Which brings me to a greater point, if Feingold can’t win in Wisconsin with a great record of service in the senate then why are we even discussing this? Furthermore, how weak are we as progressives if we couldn’t get out and support Feingold and Grayson in 2010 against weak opposition? Now, we want them to run for President? If so, what are we going to do differently this time around?
It’s been said, that 90% of everything in life is showing up. Well, in 2010 we didn’t show up. Our reasons for not doing so are really just excuses. We didn’t get our way, I want it all, he’s not good enough, etc. And maybe all of that is true. However, if we were looking to punish the President by not supporting our congressional majorities during the mid-terms, then I say “Job well done!” Unfortunately, that bit of petulance has also left us with a completely intransigent Republican House and a soft majority in the Senate. As you may have already noticed, that means that NOTHING gets done, not the big stuff we wanted or even the small stuff we would like. I don’t know about you, but I’m feeling pretty punished myself right about now.

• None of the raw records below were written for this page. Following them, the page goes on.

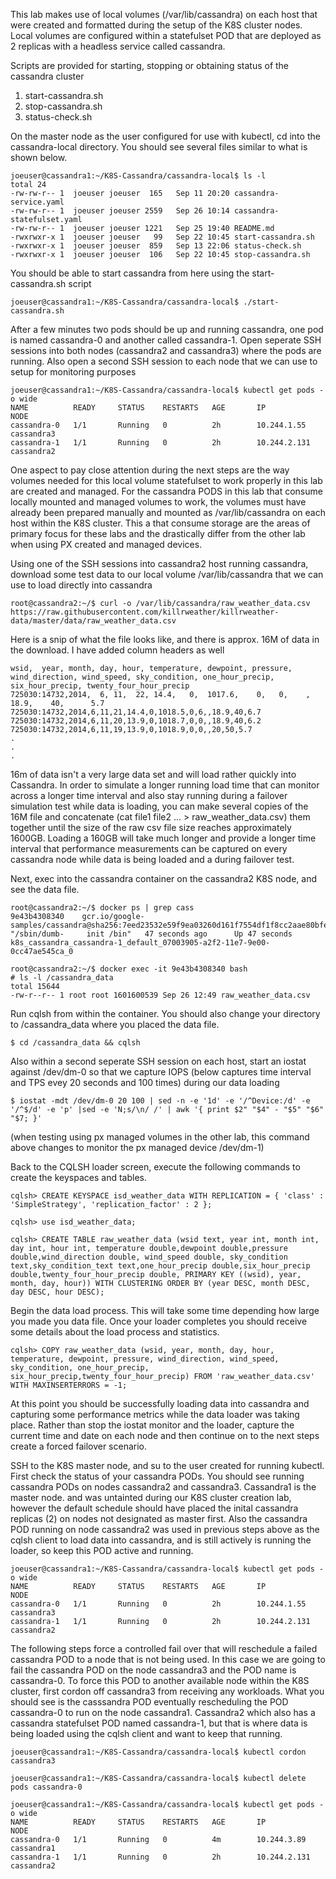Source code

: This lab makes use of local volumes (/var/lib/cassandra) on each host that were created and formatted during the setup of the K8S cluster nodes.   Local volumes are configured within a statefulset POD that are deployed as 2 replicas with a headless service called cassandra.  

Scripts are provided for starting, stopping or obtaining status of the cassandra cluster

  1) start-cassandra.sh
  2) stop-cassandra.sh
  3) status-check.sh

On the master node as the user configured for use with kubectl,  cd into the cassandra-local directory. You should see several files similar to what is shown below.  

    joeuser@cassandra1:~/K8S-Cassandra/cassandra-local$ ls -l
    total 24
    -rw-rw-r-- 1  joeuser joeuser  165   Sep 11 20:20 cassandra-service.yaml
    -rw-rw-r-- 1  joeuser joeuser 2559   Sep 26 10:14 cassandra-statefulset.yaml
    -rw-rw-r-- 1  joeuser joeuser 1221   Sep 25 19:40 README.md
    -rwxrwxr-x 1  joeuser joeuser   99   Sep 22 10:45 start-cassandra.sh
    -rwxrwxr-x 1  joeuser joeuser  859   Sep 13 22:06 status-check.sh
    -rwxrwxr-x 1  joeuser joeuser  106   Sep 22 10:45 stop-cassandra.sh

You should be able to start cassandra from here using the start-cassandra.sh script

    joeuser@cassandra1:~/K8S-Cassandra/cassandra-local$ ./start-cassandra.sh

After a few minutes two pods should be up and running cassandra, one pod is named cassandra-0 and another called cassandra-1.  Open seperate SSH sessions into both nodes (cassandra2 and cassandra3) where the pods are running.  Also open a second SSH session to each node that we can use to setup for monitoring purposes

    joeuser@cassandra1:~/K8S-Cassandra/cassandra-local$ kubectl get pods -o wide
    NAME          READY     STATUS    RESTARTS   AGE       IP          NODE
    cassandra-0   1/1       Running   0          2h        10.244.1.55    cassandra3
    cassandra-1   1/1       Running   0          2h        10.244.2.131   cassandra2

One aspect to pay close attention during the next steps are the way volumes needed for this local volume statefulset to work properly in this lab are created and managed.  For the cassandra PODS in this lab that consume locally mounted and managed volumes to work, the volumes must have already been prepared manually and mounted as /var/lib/cassandra on each host within the K8S cluster.   This a that consume storage are the areas of primary focus for these labs and the drastically differ from the other lab when using PX created and managed devices.   

Using one of the SSH sessions into cassandra2 host running cassandra,  download some test data to our local volume /var/lib/cassandra that we can use to load directly into cassandra

    root@cassandra2:~/$ curl -o /var/lib/cassandra/raw_weather_data.csv https://raw.githubusercontent.com/killrweather/killrweather-data/master/data/raw_weather_data.csv

Here is a snip of what the file looks like, and there is approx. 16M of data in the download.  I have added column headers as well 

    wsid,  year, month, day, hour, temperature, dewpoint, pressure, wind_direction, wind_speed, sky_condition, one_hour_precip, six_hour_precip, twenty_four_hour_precip
    725030:14732,2014,  6, 11,  22, 14.4,   0,  1017.6,    0,   0,    ,    18.9,    40,      5.7
    725030:14732,2014,6,11,21,14.4,0,1018.5,0,6,,18.9,40,6.7
    725030:14732,2014,6,11,20,13.9,0,1018.7,0,0,,18.9,40,6.2
    725030:14732,2014,6,11,19,13.9,0,1018.9,0,0,,20,50,5.7
    .
    .
    .
16m of data isn't a very large data set and will load rather quickly into Cassandra.   In order to simulate a longer running load time that can monitor across a longer time interval and also stay running during a failover simulation test while data is loading, you can make several copies of the 16M file and concatenate (cat file1 file2 ... > raw_weather_data.csv) them together until the size of the raw csv file size reaches approximately 1600GB.   Loading a 160GB will take much longer and provide a longer time interval that performance measurements can be captured on every cassandra node while data is being loaded and a during failover test.

Next, exec into the cassandra container on the cassandra2 K8S node, and see the data file.

    root@cassandra2:~/$ docker ps | grep cass
    9e43b4308340    gcr.io/google-samples/cassandra@sha256:7eed23532e59f9ea03260d161f7554df1f8cc2aae80bfe9e6e027aa1aeb264d0  "/sbin/dumb-     init /bin"   47 seconds ago      Up 47 seconds  k8s_cassandra_cassandra-1_default_07003905-a2f2-11e7-9e00-0cc47ae545ca_0  
    
    root@cassandra2:~/$ docker exec -it 9e43b4308340 bash
    # ls -l /cassandra_data
    total 15644
    -rw-r--r-- 1 root root 1601600539 Sep 26 12:49 raw_weather_data.csv

Run cqlsh from within the container.  You should also change your directory to /cassandra_data where you placed the data file.  

    $ cd /cassandra_data && cqlsh
    
Also within a second seperate SSH session on each host, start an iostat against /dev/dm-0 so that we capture IOPS (below captures time interval and TPS evey 20 seconds and 100 times) during our data loading

    $ iostat -mdt /dev/dm-0 20 100 | sed -n -e '1d' -e '/^Device:/d' -e '/^$/d' -e 'p' |sed -e 'N;s/\n/ /' | awk '{ print $2" "$4" - "$5" "$6" "$7; }'

(when testing using px managed volumes in the other lab, this command above changes to monitor the px managed device  /dev/dm-1)

Back to the CQLSH loader screen, execute the following commands to create the keyspaces and tables.

    cqlsh> CREATE KEYSPACE isd_weather_data WITH REPLICATION = { 'class' : 'SimpleStrategy', 'replication_factor' : 2 };

    cqlsh> use isd_weather_data;

    cqlsh> CREATE TABLE raw_weather_data (wsid text, year int, month int, day int, hour int, temperature double,dewpoint double,pressure double,wind_direction double, wind_speed double, sky_condition text,sky_condition_text text,one_hour_precip double,six_hour_precip double,twenty_four_hour_precip double, PRIMARY KEY ((wsid), year, month, day, hour)) WITH CLUSTERING ORDER BY (year DESC, month DESC, day DESC, hour DESC);
    
Begin the data load process.  This will take some time depending how large you made you data file.  Once your loader completes you should receive some details about the load process and statistics.

    cqlsh> COPY raw_weather_data (wsid, year, month, day, hour, temperature, dewpoint, pressure, wind_direction, wind_speed, sky_condition, one_hour_precip, six_hour_precip,twenty_four_hour_precip) FROM 'raw_weather_data.csv' WITH MAXINSERTERRORS = -1;
        
At this point you should be successfully loading data into cassandra and capturing some performance metrics while the data loader was taking place.   Rather than stop the iostat monitor and the loader, capture the current time and date on each node and then continue on to the next steps create a forced failover scenario. 

SSH to the K8S master node, and su to the user created for running kubectl.  First check the status of your cassandra PODs.   You should see running cassandra PODs on nodes cassandra2 and cassandra3.   Cassandra1 is the master node. and was untainted during our K8S cluster creation lab, however the default schedule should have placed the inital cassandra replicas (2) on nodes not designated as master first.   Also the cassandra POD running on node cassandra2 was used in previous steps above as the cqlsh client to load data into cassandra, and is still actively is running the loader, so keep this POD active and running.
    
    joeuser@cassandra1:~/K8S-Cassandra/cassandra-local$ kubectl get pods -o wide
    NAME          READY     STATUS    RESTARTS   AGE       IP               NODE
    cassandra-0   1/1       Running   0          2h        10.244.1.55    cassandra3
    cassandra-1   1/1       Running   0          2h        10.244.2.131   cassandra2
    

The following steps force a controlled fail over that will reschedule a failed cassandra POD to a node that is not being used.   In this case we are going to fail the cassandra POD on the node cassandra3 and the POD name is cassandra-0.   To force this POD to another available node within the K8S cluster, first cordon off cassandra3 from receiving any workloads.  What you should see is the casssandra POD eventually rescheduling the POD cassandra-0 to run on the node cassandra1.  Cassandra2 which also has a cassandra statefulset POD named cassandra-1, but that is where data is being loaded using the cqlsh client and want to keep that running.  

    joeuser@cassandra1:~/K8S-Cassandra/cassandra-local$ kubectl cordon cassandra3
    
    joeuser@cassandra1:~/K8S-Cassandra/cassandra-local$ kubectl delete pods cassandra-0

    joeuser@cassandra1:~/K8S-Cassandra/cassandra-local$ kubectl get pods -o wide
    NAME          READY     STATUS    RESTARTS   AGE       IP          NODE
    cassandra-0   1/1       Running   0          4m        10.244.3.89    cassandra1
    cassandra-1   1/1       Running   0          2h        10.244.2.131   cassandra2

The truth is, if you want a more progressive President, then try electing a more progressive congress. One of the things we hated so much about Bush is that he acted more like King George than he did a President. For all his shortcomings, Obama is not George Bush. He needs congress, and we took it away from him. With it, went our progressive goals.
So here’s an idea. How about in 2012, we suck it up, support our “disappointing friend” and not only vote for him, but vote for our congressional hopefuls as well. Yes, I know, we need a viable third party. While I would never begrudge a person for voting their beliefs, I would suggest that winning is better than losing, and that forward—even in small steps—is better than backwards. And until we go to either a parliamentary system or institute run-off elections (good luck with that), then we really only have two choices, the Democrats or the Republicans. I don’t know about you, but I’ll be damned if I’m going to allow myself to be so disappointed that I forget what eight years of Republican rule was like and stay home or lodge what amounts to be a protest vote.
If you want to heal our country, I would suggest that we start with ourselves first, and let’s start now, because in 2012, there will be way too much at stake to still be in the position of sorting out our feelings and qualified misgivings.